Cette année, je suis à Paris pour la Journée de l’unité allemande. Ce n’est pas un hasard mais le symbole de notre détermination à construire l’avenir aux côtés de la France. Mon homologue français Laurent Fabius viendra bientôt à Berlin assister à notre Conseil des ministres. Célébrer ensemble notre Fête nationale et nous donner mutuellement accès à nos plus hautes instances décisionnelles reflètent le profond sentiment de confiance qui a grandi entre nous en l’espace d’un demi-siècle et qui, aujourd’hui, malgré tout, ne va pas de soi.

La France et l’Allemagne sont deux nations conscientes de leur valeur, qui se sont tournées l’une vers l’autre dans un esprit d’amitié. Cette amitié connaît également des tensions. Un aphorisme connu pointe du doigt la complexité de notre partenariat : les Allemands aiment les Français mais ne reçoivent en retour que du respect ; les Français, eux, réclament du respect mais ne reçoivent de nous que de l’amour. Où en sommes-nous en matière d’amour et de respect ?

Au vu des débats franco-allemands qui occupent l’espace public, on peut parfois se demander si ce couple se regarde encore dans les yeux. Les polémiques qui se nourrissent d’expressions telles qu’« incapacité à réformer » et « laxisme budgétaire », « discipline de fer » et « obsession de l’austérité » empoisonnent l’atmosphère. Avoir le regard rivé sur le porte-monnaie occulte une grande partie de ce sur quoi repose en réalité notre amitié.

Il ne fait aucun doute qu’avec notre marché intérieur commun et l’euro, nos destinées économiques sont étroitement liées. Si la France est mal en point, c’est un attaquant décisif qui fait défaut à l’équipe d’Europe. Et si l’Europe est éliminée de la Ligue 1, nous, Allemands, serons touchés tout aussi durement.

Avec un grand courage, le gouvernement français a engagé des réformes et je ne doute pas que la France respectera les règles de stabilité fixées ensemble. J’ai confiance dans sa détermination à maintenir ce cap malgré les vents contraires. Oui, toutes ces questions sont importantes. Mais devons-nous pour autant laisser les relations franco-allemandes se réduire au pacte de stabilité et de croissance ? Ceux qui ne voient plus en elles que des données budgétaires n’ont pas encore compris ce qui se passe dans le monde.

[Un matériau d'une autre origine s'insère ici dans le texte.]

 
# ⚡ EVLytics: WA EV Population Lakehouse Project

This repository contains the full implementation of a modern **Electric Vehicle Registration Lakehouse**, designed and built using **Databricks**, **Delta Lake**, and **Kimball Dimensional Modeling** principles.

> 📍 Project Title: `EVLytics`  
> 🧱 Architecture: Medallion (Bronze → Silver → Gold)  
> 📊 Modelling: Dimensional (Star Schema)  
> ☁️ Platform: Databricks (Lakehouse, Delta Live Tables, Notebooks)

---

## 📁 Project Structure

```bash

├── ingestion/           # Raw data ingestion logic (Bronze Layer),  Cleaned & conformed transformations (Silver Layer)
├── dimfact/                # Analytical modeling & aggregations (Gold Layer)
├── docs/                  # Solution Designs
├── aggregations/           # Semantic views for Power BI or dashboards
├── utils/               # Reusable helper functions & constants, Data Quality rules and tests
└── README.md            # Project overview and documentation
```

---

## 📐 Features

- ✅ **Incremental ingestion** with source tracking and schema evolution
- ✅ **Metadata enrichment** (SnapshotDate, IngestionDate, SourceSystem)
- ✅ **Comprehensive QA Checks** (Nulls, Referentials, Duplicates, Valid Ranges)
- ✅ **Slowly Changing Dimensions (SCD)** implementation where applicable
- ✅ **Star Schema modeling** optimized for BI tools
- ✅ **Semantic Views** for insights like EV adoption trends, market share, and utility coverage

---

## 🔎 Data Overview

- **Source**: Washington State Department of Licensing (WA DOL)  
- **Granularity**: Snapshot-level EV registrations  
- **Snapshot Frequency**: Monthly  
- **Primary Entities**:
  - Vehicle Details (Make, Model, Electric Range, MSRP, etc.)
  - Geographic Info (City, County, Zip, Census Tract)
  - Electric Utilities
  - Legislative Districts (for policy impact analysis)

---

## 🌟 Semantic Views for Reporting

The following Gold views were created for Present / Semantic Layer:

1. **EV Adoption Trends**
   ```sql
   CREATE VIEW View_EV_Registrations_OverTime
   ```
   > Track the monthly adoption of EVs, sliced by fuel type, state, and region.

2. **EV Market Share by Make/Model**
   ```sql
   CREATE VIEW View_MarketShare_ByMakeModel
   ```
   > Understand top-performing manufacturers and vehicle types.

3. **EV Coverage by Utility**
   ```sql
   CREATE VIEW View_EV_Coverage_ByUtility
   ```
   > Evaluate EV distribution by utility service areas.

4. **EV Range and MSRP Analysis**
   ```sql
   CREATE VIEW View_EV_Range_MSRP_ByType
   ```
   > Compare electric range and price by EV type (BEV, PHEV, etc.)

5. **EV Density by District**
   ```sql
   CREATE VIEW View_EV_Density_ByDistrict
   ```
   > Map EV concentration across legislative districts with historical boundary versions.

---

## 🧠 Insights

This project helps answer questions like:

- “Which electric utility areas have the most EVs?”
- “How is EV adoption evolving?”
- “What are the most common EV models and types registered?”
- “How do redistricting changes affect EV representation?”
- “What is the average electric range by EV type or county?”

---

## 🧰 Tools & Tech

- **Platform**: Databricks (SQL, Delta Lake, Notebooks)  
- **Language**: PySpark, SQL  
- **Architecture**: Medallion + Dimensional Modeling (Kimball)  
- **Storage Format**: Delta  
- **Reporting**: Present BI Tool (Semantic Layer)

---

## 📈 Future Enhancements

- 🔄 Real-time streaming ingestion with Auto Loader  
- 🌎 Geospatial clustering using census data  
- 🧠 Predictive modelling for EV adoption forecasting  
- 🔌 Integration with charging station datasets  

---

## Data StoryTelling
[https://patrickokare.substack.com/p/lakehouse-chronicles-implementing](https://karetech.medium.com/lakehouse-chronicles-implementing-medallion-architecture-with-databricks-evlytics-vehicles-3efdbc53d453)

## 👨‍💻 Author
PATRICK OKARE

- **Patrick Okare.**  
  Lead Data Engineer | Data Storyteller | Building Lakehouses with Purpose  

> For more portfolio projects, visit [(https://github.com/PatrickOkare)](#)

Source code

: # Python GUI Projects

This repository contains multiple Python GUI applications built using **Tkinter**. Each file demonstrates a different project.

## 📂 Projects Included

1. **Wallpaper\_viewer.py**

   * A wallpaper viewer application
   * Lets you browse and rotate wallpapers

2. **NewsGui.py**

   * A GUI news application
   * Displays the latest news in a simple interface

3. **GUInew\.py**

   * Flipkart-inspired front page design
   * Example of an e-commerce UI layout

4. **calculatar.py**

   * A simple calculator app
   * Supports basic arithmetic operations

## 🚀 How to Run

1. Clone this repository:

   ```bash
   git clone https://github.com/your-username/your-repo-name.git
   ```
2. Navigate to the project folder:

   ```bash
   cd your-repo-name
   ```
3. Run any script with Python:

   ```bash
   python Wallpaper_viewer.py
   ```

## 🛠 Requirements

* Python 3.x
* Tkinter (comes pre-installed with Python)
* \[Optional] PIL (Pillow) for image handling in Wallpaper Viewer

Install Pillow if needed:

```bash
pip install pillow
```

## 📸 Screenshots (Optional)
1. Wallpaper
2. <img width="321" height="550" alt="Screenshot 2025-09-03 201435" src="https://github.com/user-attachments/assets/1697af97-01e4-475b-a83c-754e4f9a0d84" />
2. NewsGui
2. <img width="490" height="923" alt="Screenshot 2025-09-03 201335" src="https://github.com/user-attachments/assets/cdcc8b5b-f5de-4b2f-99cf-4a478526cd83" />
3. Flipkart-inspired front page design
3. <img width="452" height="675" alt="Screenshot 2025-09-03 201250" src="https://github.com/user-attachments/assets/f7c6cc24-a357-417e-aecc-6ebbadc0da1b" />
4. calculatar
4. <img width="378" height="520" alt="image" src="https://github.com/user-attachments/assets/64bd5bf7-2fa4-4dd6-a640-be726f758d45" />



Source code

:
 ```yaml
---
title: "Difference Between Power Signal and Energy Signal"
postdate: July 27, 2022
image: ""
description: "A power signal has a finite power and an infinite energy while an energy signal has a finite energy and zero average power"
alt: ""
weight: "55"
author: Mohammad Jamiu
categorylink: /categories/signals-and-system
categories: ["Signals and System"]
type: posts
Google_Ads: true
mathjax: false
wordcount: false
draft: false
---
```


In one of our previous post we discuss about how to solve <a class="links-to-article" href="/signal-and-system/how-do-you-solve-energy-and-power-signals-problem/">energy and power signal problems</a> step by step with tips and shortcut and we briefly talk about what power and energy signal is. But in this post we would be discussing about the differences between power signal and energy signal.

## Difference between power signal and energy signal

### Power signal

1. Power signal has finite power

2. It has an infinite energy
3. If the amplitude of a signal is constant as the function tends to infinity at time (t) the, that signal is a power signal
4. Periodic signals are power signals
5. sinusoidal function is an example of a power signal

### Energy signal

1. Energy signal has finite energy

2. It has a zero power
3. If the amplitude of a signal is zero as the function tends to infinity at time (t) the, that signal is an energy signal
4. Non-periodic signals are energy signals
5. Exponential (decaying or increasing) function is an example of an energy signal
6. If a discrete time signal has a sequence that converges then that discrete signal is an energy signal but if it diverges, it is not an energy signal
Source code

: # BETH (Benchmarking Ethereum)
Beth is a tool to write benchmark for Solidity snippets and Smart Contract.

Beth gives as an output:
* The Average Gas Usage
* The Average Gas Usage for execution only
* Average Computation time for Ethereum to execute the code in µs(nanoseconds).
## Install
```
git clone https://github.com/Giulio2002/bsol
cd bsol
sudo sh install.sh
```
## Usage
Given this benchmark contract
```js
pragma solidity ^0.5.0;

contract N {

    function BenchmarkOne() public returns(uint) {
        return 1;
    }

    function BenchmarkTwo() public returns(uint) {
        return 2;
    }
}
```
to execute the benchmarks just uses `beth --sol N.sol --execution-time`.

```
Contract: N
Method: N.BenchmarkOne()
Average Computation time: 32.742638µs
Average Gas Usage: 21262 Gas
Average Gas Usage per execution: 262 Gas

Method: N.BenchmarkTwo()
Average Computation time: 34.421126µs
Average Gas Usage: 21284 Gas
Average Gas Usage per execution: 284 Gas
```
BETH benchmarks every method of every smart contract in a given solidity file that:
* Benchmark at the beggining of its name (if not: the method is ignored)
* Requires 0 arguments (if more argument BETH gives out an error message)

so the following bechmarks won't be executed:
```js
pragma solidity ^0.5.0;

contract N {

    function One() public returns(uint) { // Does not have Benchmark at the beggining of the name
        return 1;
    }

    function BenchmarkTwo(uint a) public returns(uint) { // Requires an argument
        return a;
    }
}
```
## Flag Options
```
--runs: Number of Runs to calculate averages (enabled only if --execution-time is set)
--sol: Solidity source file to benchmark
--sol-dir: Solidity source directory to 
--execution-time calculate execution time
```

Dans le voisinage de l’Europe se produisent des bouleversements dramatiques qui menacent la paix dans le monde ainsi que notre sécurité. Je ne me rappelle pas que nous ayons déjà été confrontés à autant de crises graves simultanément.

Nous avons plus que jamais besoin d’une Europe solidaire. Dans chacun des conflits qui se jouent actuellement, que ce soit en Ukraine, au Proche et Moyen-Orient ou en Afrique, l’Allemagne et la France agissent de concert. Notre solidarité est un signal politique. Il y a en outre une grande différence pour l’Allemagne et la France entre agir seule et agir en sachant que nous pouvons mutuellement compter sur nos connaissances et capacités politiques, diplomatiques et militaires.

Dans ce contexte, nous concerter avec Paris est une priorité absolue. Ma première entrevue avec Laurent Fabius a eu lieu le jour même de mon entrée en fonction. Elle a été suivie de nombreux autres moments décisifs : nous étions en compagnie de notre homologue polonais à Kiev lorsque la place Maïdan s’est embrasée ; nous étions ensemble en Moldavie, en Géorgie et en Tunisie – pour réfuter l’idée selon laquelle l’Allemagne s’occupe surtout de l’Europe de l’Est et la France, de ses voisins méridionaux. Nous nous rendrons prochainement ensemble au Nigeria. Lorsque Paris et Berlin apparaissent côte à côte sur la scène internationale, elles laissent une empreinte plus profonde. En mutualisant nos ressources, comme nous projetons de le faire en établissant un pont aérien en Afrique de l’Ouest pour lutter contre l’épidémie d’Ebola, nous pouvons obtenir de bien meilleurs résultats.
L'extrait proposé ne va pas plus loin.